Recuerdo que un pediatra de La Coruña, con
poca paciencia, cuando las madres le llamaban reiteradamente por teléfono, después
de haber estado con sus hijos en la consulta para decirle que no les pasaba la
tos a pesar de haberles recomendado más de un jarabe, les decía que le hicieran
lo que Calígula a su sobrino. Ellas creían que sería algún buen remedio para la
tos y le preguntaban que le había hecho. Él les contestaba que mandó cortarle
el cuello porque la tos del sobrino no lo dejaba dormir por la noche. Imagino
que las madres no volvían a llamarle ni volvían a la consulta con sus hijos.
Un día después, llegaste a Orense para
pasar con tus padres y con nosotros el fin de semana. Te esperábamos en el
portal. Al sacarte de la sillita en la que venías sentada dentro del coche nos
dimos cuenta enseguida que no eras la de siempre. Tus mejillas estaban muy
coloradas y la frente muy caliente. La temperatura era 39,6º y tenías
escalofríos. Te dimos paracetamol, en la dosis recomendada para tu peso, y te
pusimos unas toallitas húmedas en la frente, que no te gustaron. Tomaste el
biberón y dormiste. Durante la noche tuviste accesos de tos y te despertaste
alguna vez por haber perdido el chupete, que probablemente tu misma echabas
fuera para respirar por la boca por tener la nariz muy taponada.

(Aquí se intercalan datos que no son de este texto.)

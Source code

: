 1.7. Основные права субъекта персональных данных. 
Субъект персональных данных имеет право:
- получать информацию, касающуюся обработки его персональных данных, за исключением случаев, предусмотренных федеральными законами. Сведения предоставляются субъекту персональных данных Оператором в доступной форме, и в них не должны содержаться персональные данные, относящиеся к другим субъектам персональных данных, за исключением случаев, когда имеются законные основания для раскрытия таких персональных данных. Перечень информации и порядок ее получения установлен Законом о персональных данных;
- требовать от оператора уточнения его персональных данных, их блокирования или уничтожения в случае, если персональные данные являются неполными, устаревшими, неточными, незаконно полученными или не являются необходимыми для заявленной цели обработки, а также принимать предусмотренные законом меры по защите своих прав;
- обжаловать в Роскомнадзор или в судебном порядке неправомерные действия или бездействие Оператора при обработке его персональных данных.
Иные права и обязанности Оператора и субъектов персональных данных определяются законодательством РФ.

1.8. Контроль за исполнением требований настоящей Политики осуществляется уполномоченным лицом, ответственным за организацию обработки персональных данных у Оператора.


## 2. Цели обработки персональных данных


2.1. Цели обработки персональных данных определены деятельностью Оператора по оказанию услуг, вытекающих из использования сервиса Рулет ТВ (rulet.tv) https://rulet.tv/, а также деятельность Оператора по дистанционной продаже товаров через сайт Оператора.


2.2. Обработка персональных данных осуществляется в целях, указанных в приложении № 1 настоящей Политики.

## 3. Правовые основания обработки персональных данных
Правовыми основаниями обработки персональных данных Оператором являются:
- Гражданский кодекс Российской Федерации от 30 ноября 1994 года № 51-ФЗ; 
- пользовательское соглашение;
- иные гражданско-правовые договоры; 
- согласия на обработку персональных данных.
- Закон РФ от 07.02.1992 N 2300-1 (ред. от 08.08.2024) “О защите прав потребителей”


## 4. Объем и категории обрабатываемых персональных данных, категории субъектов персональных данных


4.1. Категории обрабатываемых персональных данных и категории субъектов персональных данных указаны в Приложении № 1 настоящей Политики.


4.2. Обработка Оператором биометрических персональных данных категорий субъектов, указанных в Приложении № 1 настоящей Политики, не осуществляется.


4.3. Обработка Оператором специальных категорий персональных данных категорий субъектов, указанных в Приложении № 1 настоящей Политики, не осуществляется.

Al día siguiente te despertaste con fiebre
y volvimos a darte un antitérmico. Al levantarte, después de haber tomado el
paracetamol, te reíste, tocaste las palmas, echaste esos chillidos tan
característicos, bailaste con la música moviendo las caderas, echaste la lengua
repetidamente haciendo ruido con los labios… Seguiste mejor por el día pero por
la noche volviste a tener más de 38º. Tu madre ya se puso nerviosa porque era
el tercer día con fiebre. Me dijo que te auscultara. Una de las cosas que más nervioso
me pone es cualquier enfermedad, por leve que sea, de alguien de la familia. Lo
hice de mala gana. Estaba seguro que no tenías infección pulmonar, pero aun
así, tenía miedo que al auscultar tus pulmones oyera crepitantes -ruidos
respiratorios que oímos los médicos con el fonendoscopio al auscultar lo
pulmones, como el que hace el cabello al rozar unos pelos con otros por encima
de la oreja-, que podría indicar la existencia de neumonía y, aunque también es
más frecuente en los niños de tu edad que estuviese causada por un virus, a ver
como convencía a tu madre que podrías curarte sin tomar un antibiótico. La
auscultación de tus pulmones fue clara, normal. Incluso lloraste un poquito y
como decía Don Juan, aquel excelente médico con la pierna de palo de mi
ayuntamiento que me enseñó a auscultar recién terminada la carrera, se oyen mejor
los ruidos respiratorios en los niños cuando lloran.
Un día después te despertaste fenomenal,
sin fiebre. Ya eras tú. Tan avispada y maravillosa como siempre; lo más, como
dice que eres tu tío padrino, que te adora. Lo mismo que te adoramos el resto
de la familia. Te lo mereces.
Por la tarde te fuiste con tus padres para
La Coruña. Por la mañana del día siguiente ya te llevaron de nuevo a la
guardería y te aplaudieron las cuidadoras al entrar. Al sentarte, comenzaste a
golpear el tablero de la mesita con las palmas de las manos y a sonreír. Le
dijeron a tu madre, una vez más, que eras la alegría de la guardería.